In a shocking one-month swing, Mitt Romney stormed into the lead over President Barack Obama in a new Pew Research poll conducted after Romney’s consensus victory in the first presidential debate.The poll finds a 12-point swing among likely voters. In Pew’s last poll, conducted in the middle of September, Obama led Romney 51-43 among likely voters. Now, Romney leads 49-45.
The shift is due to Romney shoring up key areas of strength among likely voters and improving his overall image, much of which can be attributed to his strong debate performance. 60-six per cent of voters thought Romney won the debate, compared with just 20 per cent who said Obama won. Among Independents, Romney won by an astounding 78-14 margin.

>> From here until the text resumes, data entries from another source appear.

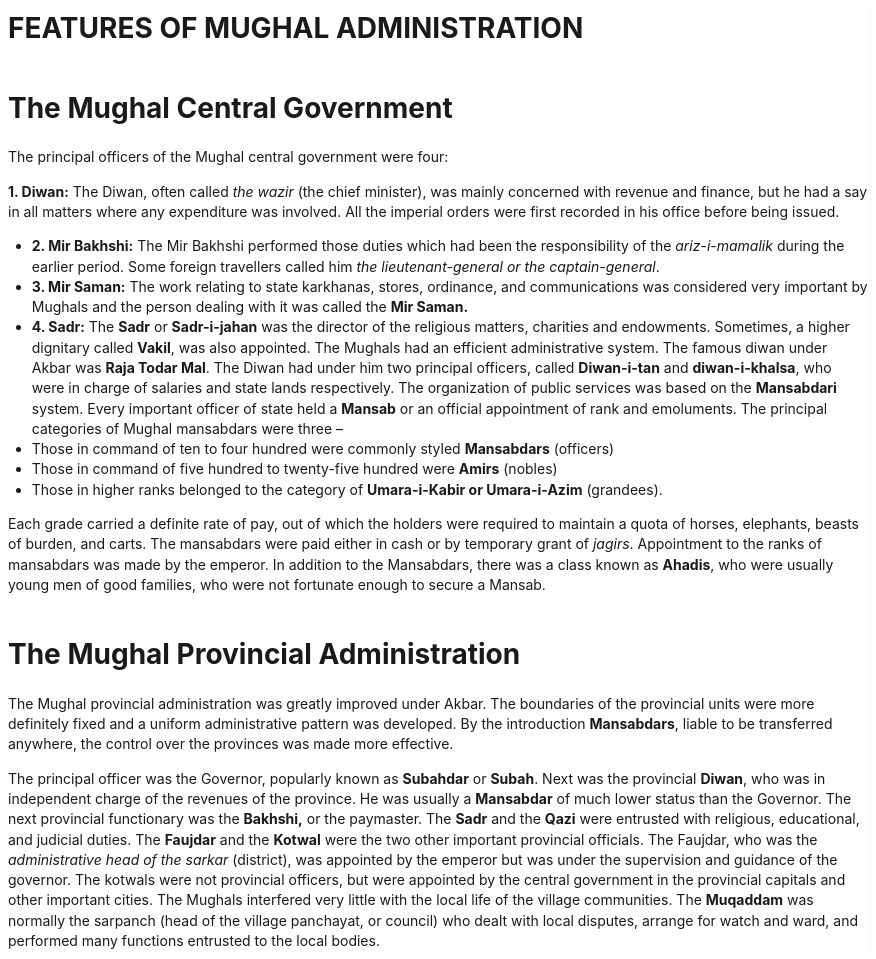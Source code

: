 # **FEATURES OF MUGHAL ADMINISTRATION**

# **The Mughal Central Government**

The principal officers of the Mughal central government were four:

**1. Diwan:** The Diwan, often called *the wazir* (the chief minister), was mainly concerned with revenue and finance, but he had a say in all matters where any expenditure was involved. All the imperial orders were first recorded in his office before being issued.

- **2. Mir Bakhshi:** The Mir Bakhshi performed those duties which had been the responsibility of the *ariz*-*i*-*mamalik* during the earlier period. Some foreign travellers called him *the lieutenant-general or the captain-general*.
- **3. Mir Saman:** The work relating to state karkhanas, stores, ordinance, and communications was considered very important by Mughals and the person dealing with it was called the **Mir Saman.**
- **4. Sadr:** The **Sadr** or **Sadr-i-jahan** was the director of the religious matters, charities and endowments. Sometimes, a higher dignitary called **Vakil**, was also appointed. The Mughals had an efficient administrative system. The famous diwan under Akbar was **Raja Todar Mal**. The Diwan had under him two principal officers, called **Diwan-i-tan** and **diwan-i-khalsa**, who were in charge of salaries and state lands respectively. The organization of public services was based on the **Mansabdari** system. Every important officer of state held a **Mansab** or an official appointment of rank and emoluments. The principal categories of Mughal mansabdars were three –
- Those in command of ten to four hundred were commonly styled **Mansabdars** (officers)
- Those in command of five hundred to twenty-five hundred were **Amirs** (nobles)
- Those in higher ranks belonged to the category of **Umara-i-Kabir or Umara-i-Azim** (grandees).

Each grade carried a definite rate of pay, out of which the holders were required to maintain a quota of horses, elephants, beasts of burden, and carts. The mansabdars were paid either in cash or by temporary grant of *jagirs*. Appointment to the ranks of mansabdars was made by the emperor. In addition to the Mansabdars, there was a class known as **Ahadis**, who were usually young men of good families, who were not fortunate enough to secure a Mansab.

# **The Mughal Provincial Administration**

The Mughal provincial administration was greatly improved under Akbar. The boundaries of the provincial units were more definitely fixed and a uniform administrative pattern was developed. By the introduction **Mansabdars**, liable to be transferred anywhere, the control over the provinces was made more effective.

The principal officer was the Governor, popularly known as **Subahdar** or **Subah**. Next was the provincial **Diwan**, who was in independent charge of the revenues of the province. He was usually a **Mansabdar** of much lower status than the Governor. The next provincial functionary was the **Bakhshi,**  or the paymaster. The **Sadr** and the **Qazi** were entrusted with religious, educational, and judicial duties. The **Faujdar** and the **Kotwal** were the two other important provincial officials. The Faujdar, who was the *administrative head of the sarkar* (district), was appointed by the emperor but was under the supervision and guidance of the governor. The kotwals were not provincial officers, but were appointed by the central government in the provincial capitals and other important cities. The Mughals interfered very little with the local life of the village communities. The **Muqaddam** was normally the sarpanch (head of the village panchayat, or council) who dealt with local disputes, arrange for watch and ward, and performed many functions entrusted to the local bodies.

Romney’s overall favorability rating climbed 5 points from September and hit 50 per cent for the first time ever in Pew’s survey. Notably, he bests Obama, whose favorability rating has dropped from 55 per cent to 49 per cent.
He also has boosted his standing with voters on the economy and jobs. He now leads Obama by 8 points on which candidate would best “improve the job situation.” Last month, Obama led Romney by a point in that category.
Romney also saw significant gains among women. Last month, women preferred Obama by an astounding 18 points. Now, they are equally split between both candidates at 47 per cent apiece.
The poll sampled 36 per cent Republicans, 31 per cent Democrats and 30 per cent Independents. It’s notable because most polls over the past two years have found higher samples of Democrats, leading to recent charges of bias and so-called “unskewing” of results.